==== Dataset content

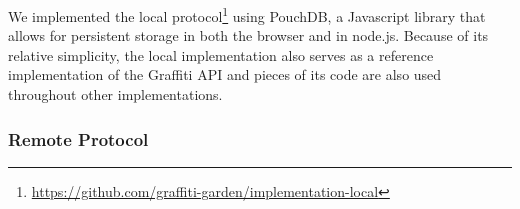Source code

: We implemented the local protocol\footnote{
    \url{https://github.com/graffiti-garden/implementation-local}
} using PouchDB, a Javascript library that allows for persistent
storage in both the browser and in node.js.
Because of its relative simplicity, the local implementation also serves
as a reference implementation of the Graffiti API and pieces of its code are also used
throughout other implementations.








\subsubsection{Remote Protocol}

========
==== Dataset content

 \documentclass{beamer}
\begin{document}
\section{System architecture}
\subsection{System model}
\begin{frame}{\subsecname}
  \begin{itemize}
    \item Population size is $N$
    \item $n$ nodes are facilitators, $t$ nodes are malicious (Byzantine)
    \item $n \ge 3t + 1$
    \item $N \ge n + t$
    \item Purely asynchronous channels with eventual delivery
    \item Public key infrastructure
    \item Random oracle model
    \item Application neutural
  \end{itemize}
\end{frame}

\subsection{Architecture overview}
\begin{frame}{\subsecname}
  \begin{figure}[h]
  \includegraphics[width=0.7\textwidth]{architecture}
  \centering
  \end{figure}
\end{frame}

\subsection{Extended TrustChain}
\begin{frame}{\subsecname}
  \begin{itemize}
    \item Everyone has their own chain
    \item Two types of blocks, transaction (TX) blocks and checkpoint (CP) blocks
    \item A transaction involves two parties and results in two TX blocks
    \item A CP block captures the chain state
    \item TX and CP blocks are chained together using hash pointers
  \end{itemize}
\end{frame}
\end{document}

========
==== Dataset content

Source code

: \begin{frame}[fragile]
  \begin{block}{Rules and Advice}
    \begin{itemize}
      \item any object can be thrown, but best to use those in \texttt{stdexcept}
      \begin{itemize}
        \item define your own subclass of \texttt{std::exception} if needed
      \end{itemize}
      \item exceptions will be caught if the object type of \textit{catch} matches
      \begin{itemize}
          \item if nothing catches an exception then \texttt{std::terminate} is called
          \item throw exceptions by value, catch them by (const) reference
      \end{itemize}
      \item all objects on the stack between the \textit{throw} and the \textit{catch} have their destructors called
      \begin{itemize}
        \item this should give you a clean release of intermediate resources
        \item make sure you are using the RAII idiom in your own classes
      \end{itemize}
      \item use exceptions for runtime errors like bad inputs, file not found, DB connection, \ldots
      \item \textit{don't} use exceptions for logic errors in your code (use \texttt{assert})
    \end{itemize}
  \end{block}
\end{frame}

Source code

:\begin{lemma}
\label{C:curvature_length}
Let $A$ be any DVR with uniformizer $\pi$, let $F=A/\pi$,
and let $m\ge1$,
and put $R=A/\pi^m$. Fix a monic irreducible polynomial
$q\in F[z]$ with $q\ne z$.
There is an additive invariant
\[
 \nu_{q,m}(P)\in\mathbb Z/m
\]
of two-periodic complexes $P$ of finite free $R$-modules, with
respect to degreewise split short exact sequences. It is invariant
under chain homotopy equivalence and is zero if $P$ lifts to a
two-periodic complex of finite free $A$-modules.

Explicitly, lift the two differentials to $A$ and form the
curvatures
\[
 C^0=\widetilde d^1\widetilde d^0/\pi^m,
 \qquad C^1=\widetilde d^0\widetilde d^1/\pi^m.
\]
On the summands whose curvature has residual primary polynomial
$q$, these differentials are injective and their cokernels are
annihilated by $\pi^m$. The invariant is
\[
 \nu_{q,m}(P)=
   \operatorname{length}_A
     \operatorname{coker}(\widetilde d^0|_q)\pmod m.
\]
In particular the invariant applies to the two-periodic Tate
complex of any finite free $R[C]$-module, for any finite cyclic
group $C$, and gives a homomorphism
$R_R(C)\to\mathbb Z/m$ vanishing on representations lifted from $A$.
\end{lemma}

========

-- Brief --
Copy every line from the entries that contains the word "invariant".

-- Solution to this problem --
There is an additive invariant
respect to degreewise split short exact sequences. It is invariant
annihilated by $\pi^m$. The invariant is
In particular the invariant applies to the two-periodic Tate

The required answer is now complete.